Der FPÖ-Spitzenkandidat für die EU-Wahl, Harald Vilimsky, über den ORF, die Zukunft der EU und Moskaus Interessen.


"Wiener Zeitung": Eignen Sie sich eigentlich gut als Opfer?

Harald Vilimsky: Ich eigne mich weder als Opfer noch als Täter. Aber es muss mir zugestanden werden, wenn ich in einer ungeheuerlichen Weise mit einem Vorwurf konfrontiert werde, dass ich meine Empörung äußere.

Sie sprechen das Interview von Armin Wolf an, bei dem ein Plakat der steirischen FPÖ-Jugend mit einem Trachtenpaar und verzerrten Figuren von Migranten im Comicstil der Titelseite des NS-Propagandamagazins "Stürmer" mit der antisemitischen Karikatur eines Juden gegenübergestellt wurde. In der Folge haben Sie Wolf mit beruflichen Konsequenzen gedroht, was zu heftigen Protesten geführt hat. Beobachtern drängt sich der Eindruck auf, dass hinter dem Konflikt mit dem ORF Kalkül steckt, um sich als Opfer positionieren zu können.

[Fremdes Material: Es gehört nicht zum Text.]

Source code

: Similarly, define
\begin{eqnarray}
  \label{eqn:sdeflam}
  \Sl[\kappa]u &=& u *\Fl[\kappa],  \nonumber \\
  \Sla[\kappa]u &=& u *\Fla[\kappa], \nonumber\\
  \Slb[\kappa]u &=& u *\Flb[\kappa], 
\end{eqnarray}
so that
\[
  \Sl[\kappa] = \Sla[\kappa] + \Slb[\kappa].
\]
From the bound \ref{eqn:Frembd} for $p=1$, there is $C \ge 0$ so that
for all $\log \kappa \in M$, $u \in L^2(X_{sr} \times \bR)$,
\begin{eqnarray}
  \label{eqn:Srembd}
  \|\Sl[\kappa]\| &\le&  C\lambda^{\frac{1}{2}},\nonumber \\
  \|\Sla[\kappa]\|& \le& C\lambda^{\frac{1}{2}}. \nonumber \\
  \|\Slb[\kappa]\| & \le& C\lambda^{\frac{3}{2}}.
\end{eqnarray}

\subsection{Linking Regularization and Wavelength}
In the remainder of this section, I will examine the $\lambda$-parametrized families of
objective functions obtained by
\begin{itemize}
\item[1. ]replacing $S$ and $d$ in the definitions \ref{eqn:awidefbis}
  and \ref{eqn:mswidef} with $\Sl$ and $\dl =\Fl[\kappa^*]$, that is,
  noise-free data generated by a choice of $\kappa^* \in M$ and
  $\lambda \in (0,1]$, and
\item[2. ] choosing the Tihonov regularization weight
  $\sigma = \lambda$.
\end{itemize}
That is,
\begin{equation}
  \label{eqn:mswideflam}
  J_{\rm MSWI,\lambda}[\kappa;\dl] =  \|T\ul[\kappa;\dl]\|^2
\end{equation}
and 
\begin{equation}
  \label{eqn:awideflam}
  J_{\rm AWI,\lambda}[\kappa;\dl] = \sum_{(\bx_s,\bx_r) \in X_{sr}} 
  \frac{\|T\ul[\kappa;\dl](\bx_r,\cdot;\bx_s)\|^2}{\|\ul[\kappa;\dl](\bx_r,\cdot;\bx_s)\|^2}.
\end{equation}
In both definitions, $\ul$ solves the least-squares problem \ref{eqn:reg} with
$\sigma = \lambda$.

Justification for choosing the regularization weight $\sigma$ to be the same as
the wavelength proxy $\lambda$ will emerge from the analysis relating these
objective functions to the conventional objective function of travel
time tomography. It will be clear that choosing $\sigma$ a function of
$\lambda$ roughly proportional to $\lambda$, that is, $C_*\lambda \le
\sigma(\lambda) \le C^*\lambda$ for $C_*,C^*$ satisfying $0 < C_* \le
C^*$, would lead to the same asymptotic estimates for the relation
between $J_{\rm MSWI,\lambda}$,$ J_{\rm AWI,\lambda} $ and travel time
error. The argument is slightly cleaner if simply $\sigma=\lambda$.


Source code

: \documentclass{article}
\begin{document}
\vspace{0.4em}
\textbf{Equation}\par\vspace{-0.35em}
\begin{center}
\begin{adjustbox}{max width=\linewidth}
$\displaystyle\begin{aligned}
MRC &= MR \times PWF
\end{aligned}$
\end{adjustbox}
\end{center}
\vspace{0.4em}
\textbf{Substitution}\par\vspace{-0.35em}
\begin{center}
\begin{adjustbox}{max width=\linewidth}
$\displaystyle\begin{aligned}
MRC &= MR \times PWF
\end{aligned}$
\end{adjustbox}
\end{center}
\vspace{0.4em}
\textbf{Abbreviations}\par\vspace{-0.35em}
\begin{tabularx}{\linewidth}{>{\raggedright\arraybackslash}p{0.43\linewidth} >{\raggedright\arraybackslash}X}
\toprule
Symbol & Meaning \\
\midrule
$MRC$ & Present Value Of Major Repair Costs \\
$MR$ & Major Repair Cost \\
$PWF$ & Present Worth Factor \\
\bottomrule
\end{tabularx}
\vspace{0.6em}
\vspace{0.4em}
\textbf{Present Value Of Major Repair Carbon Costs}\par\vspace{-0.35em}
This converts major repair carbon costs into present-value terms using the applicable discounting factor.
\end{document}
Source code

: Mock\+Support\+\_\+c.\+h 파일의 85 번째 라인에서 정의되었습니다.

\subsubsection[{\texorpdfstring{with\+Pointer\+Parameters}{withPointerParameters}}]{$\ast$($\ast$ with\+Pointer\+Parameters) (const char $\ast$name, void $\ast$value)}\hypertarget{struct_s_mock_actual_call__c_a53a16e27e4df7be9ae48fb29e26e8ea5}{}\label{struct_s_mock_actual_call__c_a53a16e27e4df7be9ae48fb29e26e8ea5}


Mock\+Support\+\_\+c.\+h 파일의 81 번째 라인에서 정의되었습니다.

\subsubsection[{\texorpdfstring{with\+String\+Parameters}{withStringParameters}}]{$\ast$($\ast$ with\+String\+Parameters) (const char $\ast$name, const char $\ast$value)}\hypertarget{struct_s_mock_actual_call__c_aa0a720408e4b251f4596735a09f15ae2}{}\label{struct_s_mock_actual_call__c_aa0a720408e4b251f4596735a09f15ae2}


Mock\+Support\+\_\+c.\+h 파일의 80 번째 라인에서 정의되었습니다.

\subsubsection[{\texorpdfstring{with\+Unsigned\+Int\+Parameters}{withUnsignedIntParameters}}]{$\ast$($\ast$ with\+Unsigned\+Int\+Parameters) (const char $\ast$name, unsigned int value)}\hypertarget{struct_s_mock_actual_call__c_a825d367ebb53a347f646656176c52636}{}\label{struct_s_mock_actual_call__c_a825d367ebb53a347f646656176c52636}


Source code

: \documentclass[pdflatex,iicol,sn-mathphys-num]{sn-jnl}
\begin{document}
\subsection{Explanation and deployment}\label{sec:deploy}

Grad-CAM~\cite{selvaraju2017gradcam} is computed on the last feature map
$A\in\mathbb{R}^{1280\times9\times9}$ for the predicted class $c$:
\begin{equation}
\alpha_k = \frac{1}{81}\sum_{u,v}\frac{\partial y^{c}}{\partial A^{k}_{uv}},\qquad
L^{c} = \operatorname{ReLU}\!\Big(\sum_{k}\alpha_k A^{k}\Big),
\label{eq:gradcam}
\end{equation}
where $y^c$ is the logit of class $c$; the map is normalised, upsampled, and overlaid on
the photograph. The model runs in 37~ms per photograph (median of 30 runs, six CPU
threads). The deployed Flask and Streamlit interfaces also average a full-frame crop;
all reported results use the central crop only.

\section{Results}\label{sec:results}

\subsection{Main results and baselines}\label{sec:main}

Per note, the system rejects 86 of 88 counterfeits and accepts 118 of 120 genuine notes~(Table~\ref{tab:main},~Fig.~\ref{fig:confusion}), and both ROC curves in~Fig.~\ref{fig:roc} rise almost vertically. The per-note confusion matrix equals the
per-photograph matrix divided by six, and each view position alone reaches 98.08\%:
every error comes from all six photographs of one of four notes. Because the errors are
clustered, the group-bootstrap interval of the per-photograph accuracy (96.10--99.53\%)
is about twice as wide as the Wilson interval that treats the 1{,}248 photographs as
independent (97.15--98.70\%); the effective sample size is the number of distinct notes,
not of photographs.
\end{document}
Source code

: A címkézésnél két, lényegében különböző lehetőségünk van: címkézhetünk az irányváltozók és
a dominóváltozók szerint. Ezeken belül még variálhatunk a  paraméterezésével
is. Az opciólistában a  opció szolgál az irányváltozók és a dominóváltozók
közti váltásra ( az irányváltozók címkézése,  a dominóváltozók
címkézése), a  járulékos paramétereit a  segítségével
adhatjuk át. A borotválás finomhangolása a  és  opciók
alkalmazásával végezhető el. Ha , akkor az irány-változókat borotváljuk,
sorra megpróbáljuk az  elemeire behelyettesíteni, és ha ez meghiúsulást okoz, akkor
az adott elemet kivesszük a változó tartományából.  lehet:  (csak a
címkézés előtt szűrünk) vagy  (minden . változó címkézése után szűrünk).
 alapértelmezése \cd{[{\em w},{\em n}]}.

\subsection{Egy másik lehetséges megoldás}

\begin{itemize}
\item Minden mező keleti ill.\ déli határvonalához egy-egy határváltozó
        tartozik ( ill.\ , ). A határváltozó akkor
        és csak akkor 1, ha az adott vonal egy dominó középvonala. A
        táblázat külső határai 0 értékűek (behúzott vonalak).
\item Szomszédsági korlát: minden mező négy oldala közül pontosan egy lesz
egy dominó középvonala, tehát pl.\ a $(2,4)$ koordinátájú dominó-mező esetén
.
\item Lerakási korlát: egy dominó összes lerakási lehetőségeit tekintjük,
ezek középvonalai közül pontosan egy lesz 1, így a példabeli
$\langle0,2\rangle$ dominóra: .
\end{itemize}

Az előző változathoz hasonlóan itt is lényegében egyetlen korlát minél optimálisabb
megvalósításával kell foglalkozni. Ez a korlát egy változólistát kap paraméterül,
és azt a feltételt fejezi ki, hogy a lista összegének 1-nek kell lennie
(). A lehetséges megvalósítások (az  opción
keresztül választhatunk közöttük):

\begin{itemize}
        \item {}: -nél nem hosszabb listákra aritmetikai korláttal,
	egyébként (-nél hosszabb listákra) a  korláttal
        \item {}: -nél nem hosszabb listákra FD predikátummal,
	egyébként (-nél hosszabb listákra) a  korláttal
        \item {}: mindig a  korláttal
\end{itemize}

Diese Beobachter interpretieren hier mehr strategische Überlegungen hinein als tatsächlich bestehen. Ich wurde zu diesem Interview eingeladen, um über unsere EU-Themen zu sprechen . . .

Ich rede vom Gesamteindruck. Die Wahlergebnisse der FPÖ haben sich längst von der Berichterstattung im ORF entkoppelt.

Wir mahnen zwei Dinge ein: Erstens, dass ein gebührenfinanzierter ORF im 21. Jahrhundert ein Anachronismus ist; zweitens, ja, wir fühlen uns vom ORF massiv unfair behandelt. Angesichts des Umstands, dass bei Betriebsratswahlen 80 Prozent für rot-grüne Listen stimmen, drängt sich der Verdacht eines parteipolitischen Vorgehens auf. Das kann auch sehen, wer mein ultra-brutales Duell mit Armin Wolf mit den darauffolgenden Interviews mit Andreas Schieder und Othmar Karas vergleicht, da wurde nicht einmal mit Wattebäuschen geworfen.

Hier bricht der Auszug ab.